On 26 April 1946, Gosse's award of the George Cross (GC) was promulgated in The London Gazette. The citation read:

On the 8th May, 1945, divers searching Ubersee Hafen reported the presence of a mine which from their description appeared to be an entirely new type. Lieutenant Gosse immediately dived and verified the fact that it was a G.D. pressure type which was commonly known as "Oyster". As it was very necessary that this type of mine should be recovered intact, it was decided to attempt to render safe the mine underwater and on the following day, May 9th, Lieutenant Gosse dived on it again. Using improvised tools he eventually succeeded in removing the primer, which was followed by a loud metallic crash. The mine was eventually lifted on the quayside when it was found that the detonator had fired immediately [after] the primer had been removed. During the subsequent ten days Lieutenant Gosse rendered safe two similar types of mines which were lying in close proximity to shipping and in each instance the detonator fired before the mine reached the surface.

This form of operation called for an exceptionally high standard of personal courage and also a high degree of skill. The conditions were always arduous and were combined with the presence of known mines in the docks and with all forms of underwater obstruction—human corpses—which together with lack of visibility produced a set of conditions which would deter the boldest.

This officer displayed courage and zeal far in excess of the usual course of duty and contributed greatly to the success of a most difficult and important operation.

The George Cross was the highest award for extraordinary acts of gallantry away from the field of battle that could be awarded to a member of the Australian armed forces at the time. Three days after his GC was promulgated, Gosse was visited at home by a journalist from The Advertiser daily newspaper and was surprised to learn he was to receive an award for doing something he enjoyed so much. He joked, "George Gosse, George Cross. Sounds like a test of sobriety".

==Later life==
Gosse was invested with his George Cross in Adelaide on 3 June 1948 by the Governor of South Australia, Lieutenant General Sir Willoughby Norrie.

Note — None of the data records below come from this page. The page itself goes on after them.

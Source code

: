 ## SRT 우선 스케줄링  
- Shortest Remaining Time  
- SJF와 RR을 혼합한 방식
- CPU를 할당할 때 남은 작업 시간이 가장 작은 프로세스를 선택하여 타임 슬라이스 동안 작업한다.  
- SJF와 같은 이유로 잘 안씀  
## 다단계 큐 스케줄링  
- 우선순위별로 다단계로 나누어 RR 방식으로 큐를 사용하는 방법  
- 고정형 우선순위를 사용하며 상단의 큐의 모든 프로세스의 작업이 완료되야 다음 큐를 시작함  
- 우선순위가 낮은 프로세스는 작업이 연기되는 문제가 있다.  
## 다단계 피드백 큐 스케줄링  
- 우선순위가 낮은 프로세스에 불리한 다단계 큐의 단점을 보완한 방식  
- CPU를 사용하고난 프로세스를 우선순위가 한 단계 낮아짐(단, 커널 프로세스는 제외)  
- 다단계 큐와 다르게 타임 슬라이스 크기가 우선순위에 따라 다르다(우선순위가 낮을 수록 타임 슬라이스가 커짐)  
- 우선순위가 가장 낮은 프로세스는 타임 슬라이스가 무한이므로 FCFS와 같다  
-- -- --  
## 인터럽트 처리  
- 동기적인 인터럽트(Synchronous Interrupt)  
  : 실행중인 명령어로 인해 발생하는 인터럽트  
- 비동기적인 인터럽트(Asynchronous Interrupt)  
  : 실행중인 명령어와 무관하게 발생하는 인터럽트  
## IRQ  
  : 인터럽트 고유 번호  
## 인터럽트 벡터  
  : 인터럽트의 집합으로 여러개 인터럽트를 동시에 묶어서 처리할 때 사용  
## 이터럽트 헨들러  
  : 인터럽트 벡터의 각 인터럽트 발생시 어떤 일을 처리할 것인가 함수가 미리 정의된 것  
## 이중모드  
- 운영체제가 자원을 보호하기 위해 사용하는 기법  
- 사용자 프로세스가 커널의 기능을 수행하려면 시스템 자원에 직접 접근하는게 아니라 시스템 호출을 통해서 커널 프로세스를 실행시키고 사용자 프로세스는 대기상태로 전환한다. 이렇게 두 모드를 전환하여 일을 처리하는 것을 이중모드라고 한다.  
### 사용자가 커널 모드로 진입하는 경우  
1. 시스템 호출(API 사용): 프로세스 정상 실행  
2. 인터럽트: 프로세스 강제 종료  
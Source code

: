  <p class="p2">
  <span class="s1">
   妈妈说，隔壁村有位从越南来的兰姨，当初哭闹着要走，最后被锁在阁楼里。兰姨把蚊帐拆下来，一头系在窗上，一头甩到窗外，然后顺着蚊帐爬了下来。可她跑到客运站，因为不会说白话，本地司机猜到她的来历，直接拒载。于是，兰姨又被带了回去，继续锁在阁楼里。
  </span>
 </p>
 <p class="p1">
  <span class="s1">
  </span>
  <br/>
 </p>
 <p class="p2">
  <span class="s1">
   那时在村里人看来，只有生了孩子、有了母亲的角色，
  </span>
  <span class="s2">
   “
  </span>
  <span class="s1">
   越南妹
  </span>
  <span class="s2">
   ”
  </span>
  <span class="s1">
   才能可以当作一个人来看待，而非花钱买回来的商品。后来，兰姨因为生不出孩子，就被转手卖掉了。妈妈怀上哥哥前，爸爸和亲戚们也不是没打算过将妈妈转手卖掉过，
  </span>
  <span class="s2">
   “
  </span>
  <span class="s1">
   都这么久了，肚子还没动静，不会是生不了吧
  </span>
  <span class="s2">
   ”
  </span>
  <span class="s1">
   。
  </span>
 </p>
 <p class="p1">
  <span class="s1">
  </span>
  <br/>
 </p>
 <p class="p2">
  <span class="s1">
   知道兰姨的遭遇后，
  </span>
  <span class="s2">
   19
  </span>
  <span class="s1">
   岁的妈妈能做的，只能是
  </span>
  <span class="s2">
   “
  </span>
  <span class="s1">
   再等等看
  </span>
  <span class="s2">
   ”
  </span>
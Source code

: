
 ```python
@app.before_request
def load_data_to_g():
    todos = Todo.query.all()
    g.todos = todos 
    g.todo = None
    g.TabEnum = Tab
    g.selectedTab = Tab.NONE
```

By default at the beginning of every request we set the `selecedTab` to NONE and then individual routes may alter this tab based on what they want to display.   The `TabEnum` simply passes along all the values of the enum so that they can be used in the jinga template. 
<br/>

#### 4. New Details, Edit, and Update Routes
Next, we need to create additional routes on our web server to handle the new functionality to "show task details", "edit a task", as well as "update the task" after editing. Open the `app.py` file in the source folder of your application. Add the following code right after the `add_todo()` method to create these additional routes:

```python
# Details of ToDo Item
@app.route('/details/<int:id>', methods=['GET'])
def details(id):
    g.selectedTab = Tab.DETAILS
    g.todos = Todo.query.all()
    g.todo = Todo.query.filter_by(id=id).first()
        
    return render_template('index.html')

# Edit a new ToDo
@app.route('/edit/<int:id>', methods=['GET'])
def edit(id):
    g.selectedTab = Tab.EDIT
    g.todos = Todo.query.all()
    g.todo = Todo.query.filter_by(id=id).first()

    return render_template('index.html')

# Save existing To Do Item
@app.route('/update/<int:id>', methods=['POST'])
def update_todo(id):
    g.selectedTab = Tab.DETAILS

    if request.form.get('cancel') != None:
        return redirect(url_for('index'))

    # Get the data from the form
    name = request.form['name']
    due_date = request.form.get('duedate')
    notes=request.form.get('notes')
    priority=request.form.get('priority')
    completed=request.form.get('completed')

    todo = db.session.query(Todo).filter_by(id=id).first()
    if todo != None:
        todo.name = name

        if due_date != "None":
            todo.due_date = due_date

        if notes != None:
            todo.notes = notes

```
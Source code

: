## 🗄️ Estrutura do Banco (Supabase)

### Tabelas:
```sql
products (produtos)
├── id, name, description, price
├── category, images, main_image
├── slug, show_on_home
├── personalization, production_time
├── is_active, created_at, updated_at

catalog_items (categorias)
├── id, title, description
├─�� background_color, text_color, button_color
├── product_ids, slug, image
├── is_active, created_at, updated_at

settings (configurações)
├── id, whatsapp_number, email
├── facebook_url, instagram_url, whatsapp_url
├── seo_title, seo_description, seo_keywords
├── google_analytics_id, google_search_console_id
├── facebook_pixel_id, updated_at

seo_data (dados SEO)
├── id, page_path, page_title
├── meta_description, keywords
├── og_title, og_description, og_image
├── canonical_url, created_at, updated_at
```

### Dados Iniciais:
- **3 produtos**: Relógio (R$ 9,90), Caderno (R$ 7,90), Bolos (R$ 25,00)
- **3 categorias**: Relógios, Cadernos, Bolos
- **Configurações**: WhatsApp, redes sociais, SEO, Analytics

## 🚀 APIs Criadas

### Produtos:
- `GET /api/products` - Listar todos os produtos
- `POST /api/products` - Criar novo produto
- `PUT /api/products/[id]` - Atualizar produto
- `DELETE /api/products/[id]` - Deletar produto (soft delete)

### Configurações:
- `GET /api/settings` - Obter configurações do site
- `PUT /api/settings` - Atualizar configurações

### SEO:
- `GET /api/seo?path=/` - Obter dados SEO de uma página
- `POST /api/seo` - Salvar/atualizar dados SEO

He continued to serve in the RANVR and was substantively promoted to lieutenant commander on 30 June 1955 before retiring in 1958. He remained an inventive designer, creating many useful domestic gadgets and fittings, but his interest waned once a challenge had been met. According to his entry in the Australian Dictionary of Biography, his work was mostly "unspectacular". He was president of the Sporting Car Club of South Australia from 1946 to 1948.

During 1950, Gosse was part of an Australian armed forces recruiting campaign throughout South Australia, before collapsing from nervous strain at a rally in Renmark. In 1953 he was part of the contingent sent to the UK for the coronation of Queen Elizabeth II, and was awarded the Queen Elizabeth II Coronation Medal. In 1964, he travelled to the UK for a reunion and joined the Victoria Cross and George Cross Association. Gosse died of a coronary occlusion at Maslin Beach on 31 December 1964, and was cremated. The Victoria Cross recipient Brigadier Sir John George Smyth wrote that Gosse "always lived right on top of the world, as though every day was his last". He is commemorated on the Returned and Services League Walls at the Centennial Park Cemetery in Pasadena, South Australia.

His medal set is displayed in the Hall of Valour at the Australian War Memorial. A ward at the former Repatriation General Hospital, Hollywood, in Western Australia (now Hollywood Private Hospital) has been named in his honour.